Calculating AP: We then calculate Average Precision (AP) by averaging precision values across 101 recall levels.
Calculating mAP: Now, imagine the above steps were performed only for one class, and the IoU threshold was set to 0.5. Then, the actual mAP is just an average of APs (average precisions), that were calculated for each class in the dataset and for each IoU threshold. IoU thresholds, similarly to recall levels, are ranging from 0.5 to 0.95 with the step of 0.05 (i.e, 0.5, 0.55, 0.6, ..., 0.95).

We leverage pycocotools for fast calculating of mAP and precision-recall curves.

Classification Accuracy

We additionally measure the classification accuracy of an instance segmentation model. This metric represents the percentage of correctly labeled instances among all instances where the predicted segmentation masks accurately match the ground truth masks (with an IoU greater than 0.5, regardless of class). Classification accuracy tells us: When a model correctly identifies the shape and location of objects in an image, how often does it assign the right label to these objects?

The formula for classification accuracy is:

$\text{Classification accuracy} = \frac{\text{TP}}{\text{TP} + \text{Mislabel}}$

Here, TP (True Positives) are correctly labeled instances, and Mislabel refers to cases where the IoU between the ground truth and prediction is higher than 0.5, but the predicted class does not match the actual class.

Confusion Matrix

The confusion matrix reveals which classes the model commonly confuses with each other.

How to use

Each row of the matrix corresponds to the actual instances of a class.
Each column corresponds to the instances as predicted by the model.
The diagonal elements of the matrix represent correctly predicted instances.
By examining the off-diagonal elements, you can see if the model is confusing two classes by frequently mislabeling one as the other.
The last row, labeled as "(None)" indicates instances where the model failed to predict an actual class (False Negatives). By examining the last row, you can identify how many actual instances were missed by the model. This helps in understanding the recall performance.
The last column, labeled as "(None)," represents instances where the model incorrectly predicted a class when there was none (False Positives). This helps in understanding the precision performance.
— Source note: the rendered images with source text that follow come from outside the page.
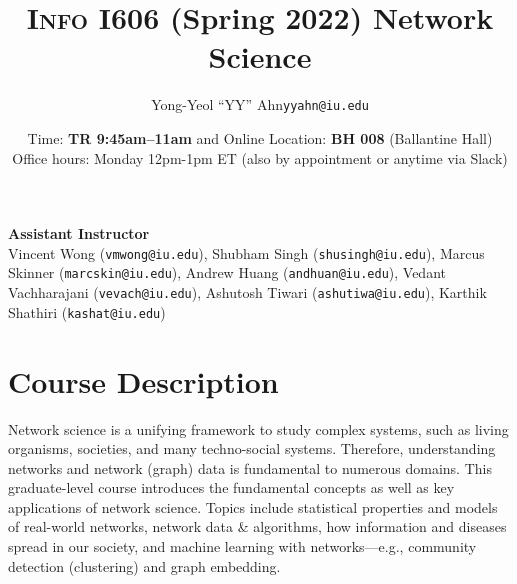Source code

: \documentclass[11pt,article,oneside]{memoir} %
\makeatletter
\def\myauthor{Author}
\def\mytitle{Title}
\def\myemail{yyahn@iu.edu}
\def\myauthor{Yong-Yeol ``YY'' Ahn}
\def\mytitle{{\normalsize \textsc{Info} I606 (Spring 2022) \newline} \HUGE Network Science}
\makeatother
\begin{document}


\def\ind{\hangindent=1 true cm\hangafter=1 \noindent}
\def\labelitemi{$\cdot$}


\title{\LARGE \mytitle}
\author{\Large\myauthor \newline \footnotesize\texttt{\noindent\myemail}}
\date{Time: \textbf{TR 9:45am--11am} and Online%
\newline Location: \textbf{BH 008} (Ballantine Hall) 
\newline Office hours: Monday 12pm-1pm ET (also by appointment or anytime via Slack)}

\maketitle
\vspace{-20pt}
{\bfseries Assistant Instructor} \\ 
Vincent Wong (\texttt{vmwong@iu.edu}), Shubham Singh (\texttt{shusingh@iu.edu}), Marcus Skinner (\texttt{marcskin@iu.edu}), Andrew Huang (\texttt{andhuan@iu.edu}), Vedant Vachharajani (\texttt{vevach@iu.edu}), Ashutosh Tiwari (\texttt{ashutiwa@iu.edu}), Karthik Shathiri (\texttt{kashat@iu.edu})

\section{Course Description} %

Network science is a unifying framework to study complex systems, such as living organisms, societies, and many techno-social systems. 
Therefore, understanding networks and network (graph) data is fundamental to numerous domains. 
This graduate-level course introduces the fundamental concepts as well as key applications of network science.
Topics include statistical properties and models of real-world networks, network data \& algorithms, how information and diseases spread in our society, and machine learning with networks---e.g., community detection (clustering) and graph embedding.
\end{document}
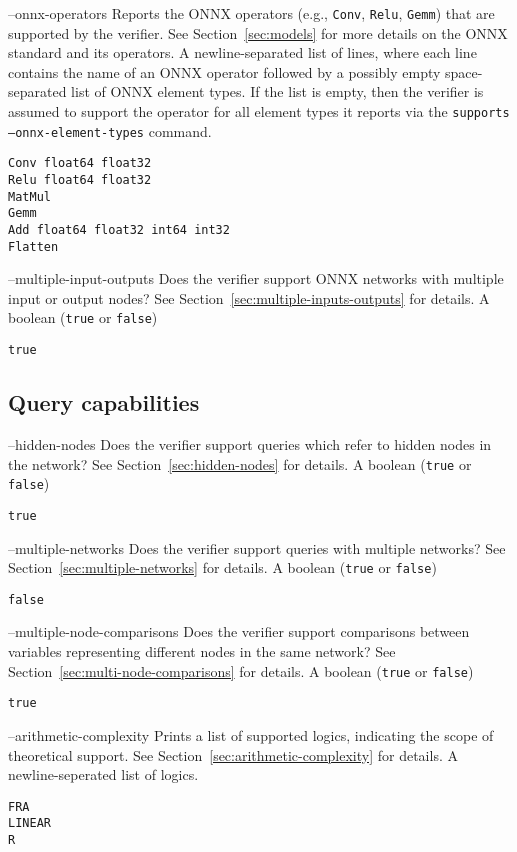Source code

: \clOutputOption
{--onnx-operators}
{Reports the ONNX operators (e.g., \texttt{Conv}, \texttt{Relu}, \texttt{Gemm}) that are supported by the verifier. See Section~\ref{sec:models} for more details on the ONNX standard and its operators. 
}
{A newline-separated list of lines, where each line contains the name of an ONNX operator followed by a possibly empty space-separated list of ONNX element types. If the list is empty, then the verifier is assumed to support the operator for all element types it reports via the \texttt{supports --onnx-element-types} command.
}
\begin{lstlisting}[style=bash]
%*\exampleVerifier* supports --onnx-operators
Conv float64 float32
Relu float64 float32
MatMul
Gemm
Add float64 float32 int64 int32
Flatten
\end{lstlisting}

\clOutputOption
{--multiple-input-outputs}
{Does the verifier support ONNX networks with multiple input or output nodes? See Section~\ref{sec:multiple-inputs-outputs} for details.}
{A boolean (\texttt{true} or \texttt{false})}
\begin{lstlisting}[style=bash]
%*\exampleVerifier* supports --multiple-inputs-outputs
true
\end{lstlisting}

\subsection{Query capabilities}

\clOutputOption
{--hidden-nodes}
{Does the verifier support queries which refer to hidden nodes in the network? See Section~\ref{sec:hidden-nodes} for details.}
{A boolean (\texttt{true} or \texttt{false})}
\begin{lstlisting}[style=bash]
%*\exampleVerifier* supports --hidden-nodes
true
\end{lstlisting}

\clOutputOption
{--multiple-networks}
{Does the verifier support queries with multiple networks? See Section~\ref{sec:multiple-networks} for details.}
{A boolean (\texttt{true} or \texttt{false})}
\begin{lstlisting}[style=bash]
%*\exampleVerifier* supports --multiple-networks
false
\end{lstlisting}

\clOutputOption
{--multiple-node-comparisons}
{Does the verifier support comparisons between variables representing different nodes in the same network? See Section~\ref{sec:multi-node-comparisons} for details.}
{A boolean (\texttt{true} or \texttt{false})}
\begin{lstlisting}[style=bash]
%*\exampleVerifier* supports --multiple-node-comparisons
true
\end{lstlisting}

\clOutputOption
{--arithmetic-complexity}
{Prints a list of supported \vnnlib{} logics, indicating the scope of theoretical support. See Section~\ref{sec:arithmetic-complexity} for details.
}
{A newline-seperated list of logics.}
\begin{lstlisting}[style=bash]
%*\exampleVerifier* supports --logics
FRA
LINEAR
R
\end{lstlisting}



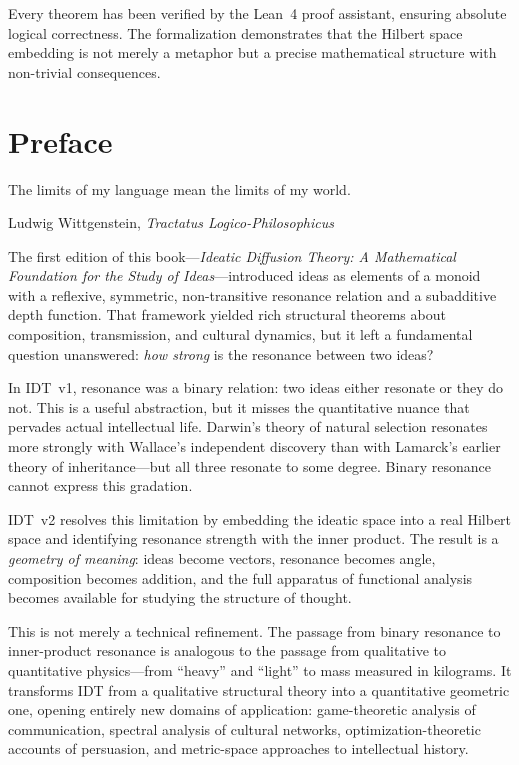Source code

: \documentclass[11pt,openany]{book}
\theoremstyle{definition}
\theoremstyle{plain}
\theoremstyle{remark}
\begin{document}
Every theorem has been verified by the Lean~4 proof assistant, ensuring absolute
logical correctness. The formalization demonstrates that the Hilbert space
embedding is not merely a metaphor but a precise mathematical structure with
non-trivial consequences.

\clearpage

\chapter*{Preface}

\epigraph{The limits of my language mean the limits of my world.}{Ludwig Wittgenstein, \textit{Tractatus Logico-Philosophicus}}

The first edition of this book---\textit{Ideatic Diffusion Theory: A
Mathematical Foundation for the Study of Ideas}---introduced ideas as elements
of a monoid with a reflexive, symmetric, non-transitive resonance relation and
a subadditive depth function. That framework yielded rich structural theorems
about composition, transmission, and cultural dynamics, but it left a
fundamental question unanswered: \emph{how strong} is the resonance between two
ideas?

In IDT~v1, resonance was a binary relation: two ideas either resonate or they
do not. This is a useful abstraction, but it misses the quantitative nuance that
pervades actual intellectual life. Darwin's theory of natural selection resonates
more strongly with Wallace's independent discovery than with Lamarck's earlier
theory of inheritance---but all three resonate to some degree. Binary resonance
cannot express this gradation.

IDT~v2 resolves this limitation by embedding the ideatic space into a real
Hilbert space and identifying resonance strength with the inner product. The
result is a \emph{geometry of meaning}: ideas become vectors, resonance becomes
angle, composition becomes addition, and the full apparatus of functional
analysis becomes available for studying the structure of thought.

This is not merely a technical refinement. The passage from binary resonance to
inner-product resonance is analogous to the passage from qualitative to
quantitative physics---from ``heavy'' and ``light'' to mass measured in
kilograms. It transforms IDT from a qualitative structural theory into a
quantitative geometric one, opening entirely new domains of application:
game-theoretic analysis of communication, spectral analysis of cultural
networks, optimization-theoretic accounts of persuasion, and metric-space
approaches to intellectual history.
\end{document}
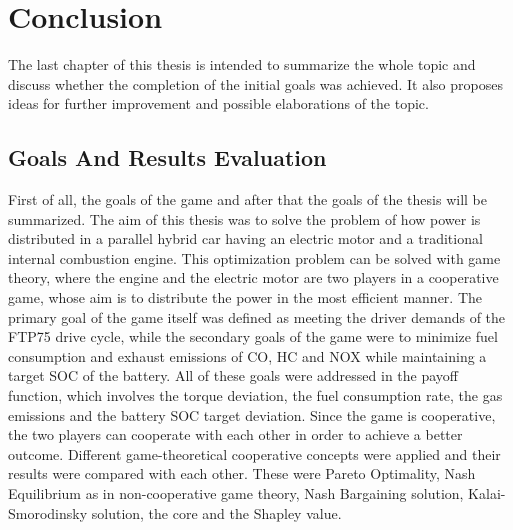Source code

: \chapter{Conclusion}
\label{chp:conclusion}

The last chapter of this thesis is intended to summarize the whole topic and discuss whether the completion of the initial goals was achieved. It also proposes ideas for further improvement and possible elaborations of the topic.

\section{Goals And Results Evaluation}
First of all, the goals of the game and after that the goals of the thesis will be summarized. The aim of this thesis was to solve the problem of how power is distributed in a parallel hybrid car having an electric motor and a traditional internal combustion engine. This optimization problem can be solved with game theory, where the engine and the electric motor are two players in a cooperative game, whose aim is to distribute the power in the most efficient manner. The primary goal of the game itself was defined as meeting the driver demands of the FTP75 drive cycle, while the secondary goals of the game were to minimize fuel consumption and exhaust emissions of CO, HC and NOX while maintaining a target SOC of the battery. All of these goals were addressed in the payoff function, which involves the torque deviation, the fuel consumption rate, the gas emissions and the battery SOC target deviation. Since the game is cooperative, the two players can cooperate with each other in order to achieve a better outcome. Different game-theoretical cooperative concepts were applied and their results were compared with each other. These were Pareto Optimality, Nash Equilibrium as in non-cooperative game theory, Nash Bargaining solution, Kalai-Smorodinsky solution, the core and the Shapley value. 

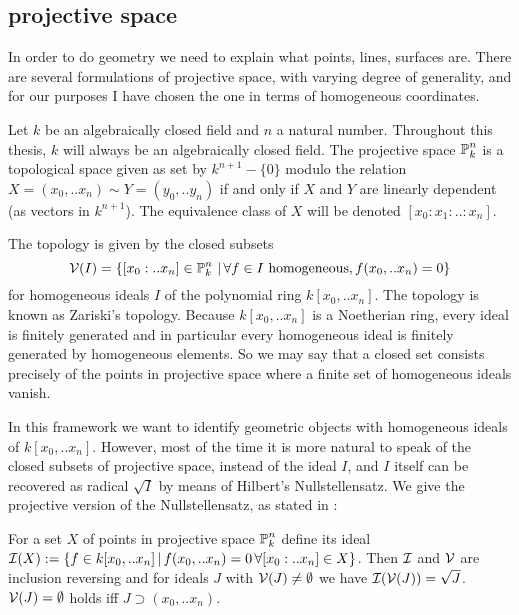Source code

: \subsection{projective space}

In order to do geometry we need to explain what points, lines, surfaces are.
There are several formulations of projective space, with varying degree of generality, and for our purposes I have chosen the one in terms of homogeneous coordinates.

Let $k$ be an algebraically closed field and $n$ a natural number.
Throughout this thesis, $k$ will always be an algebraically closed field.
The projective space $\operatorname{\mathbb P}^n_k$ is a topological space given as set by  $k^{n+1} - \{ 0 \}$ modulo the relation $X=(x_0,..x_n) \sim Y=(y_0,..y_n)$ if and only if $X$ and $Y$ are linearly dependent (as vectors in $k^{n+1}$). The equivalence class of $X$ will be denoted $[x_0:x_1:..:x_n]$.

The topology is given by the closed subsets
\begin{equation}
\operatorname{\mathcal V}(I) =
\left\lbrace [x_0:..x_n] \in \operatorname{\mathbb P}^n_k\,|\,  \forall f\in I \text{ homogeneous}, f(x_0,..x_n) = 0\right\rbrace
\end{equation}
for homogeneous ideals $I$ of the polynomial ring $k[x_0,..x_n]$.
The topology is known as Zariski's topology.
Because $k[x_0,..x_n]$ is a Noetherian ring, every ideal is finitely generated and in particular every homogeneous ideal is finitely generated by homogeneous elements.
So we may say that a closed set consists precisely of the points in projective space where a finite set of homogeneous ideals vanish.

In this framework we want to identify geometric objects with homogeneous ideals of $k[x_0,..x_n]$.
However, most of the time it is more natural to speak of the closed subsets of projective space, instead of the ideal $I$, and $I$ itself can be recovered as radical $\sqrt{I}$ by means of Hilbert's Nullstellensatz.
We give the projective version of the Nullstellensatz, as stated in \cite[section 5.3]{reid1988undergraduate}:

\begin{theorem}
For a set $X$ of points in projective space $\operatorname{\mathbb P}^n_k$ define its ideal $\operatorname{\mathcal I}(X) := \left\lbrace f \in k[x_0,..x_n]\,|\, f(x_0,..x_n) = 0\,\forall [x_0:..x_n] \in X\right\rbrace$.
Then $\operatorname{\mathcal I}$ and $\operatorname{\mathcal V}$ are inclusion reversing and for ideals $J$ with $\operatorname{\mathcal V}(J) \neq \emptyset$ we have $\operatorname{\mathcal I}(\operatorname{\mathcal V}(J)) = \sqrt{J}$.
$\operatorname{\mathcal V}(J) = \emptyset$ holds iff $J \supset (x_0,..x_n)$.
\end{theorem}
Frequently Confused Classes

This chart complements the confusion matrix, visualizing the most frequently confused classes as the probability of confusion. The probability of confusion between two classes indicates how often the model predicts one class instead of the other.

Lower probabilities of confusion are better.

Calculating probability of confusion

The probability of confusion between classes A and B is calculated as:

$\text{probability of confusion (A, B)} = \frac{(\text{predicted (A)} \cap \text{actually (B)} + \text{predicted (B)} \cap \text{actually (A)})}{(\text{predicted (A)} + \text{predicted (B)})}$

Numerator:

predicted (A) ∩ actually (B): This represents the number of instances where class A is predicted, but it is actually class B.
predicted (B) ∩ actually (A): This represents the number of instances where class B is predicted, but it is actually class A.
The sum of these two terms gives the total number of misclassifications between classes A and B.

Denominator:

predicted (A) + predicted (B) gives the total number of instances predicted as either class A or B.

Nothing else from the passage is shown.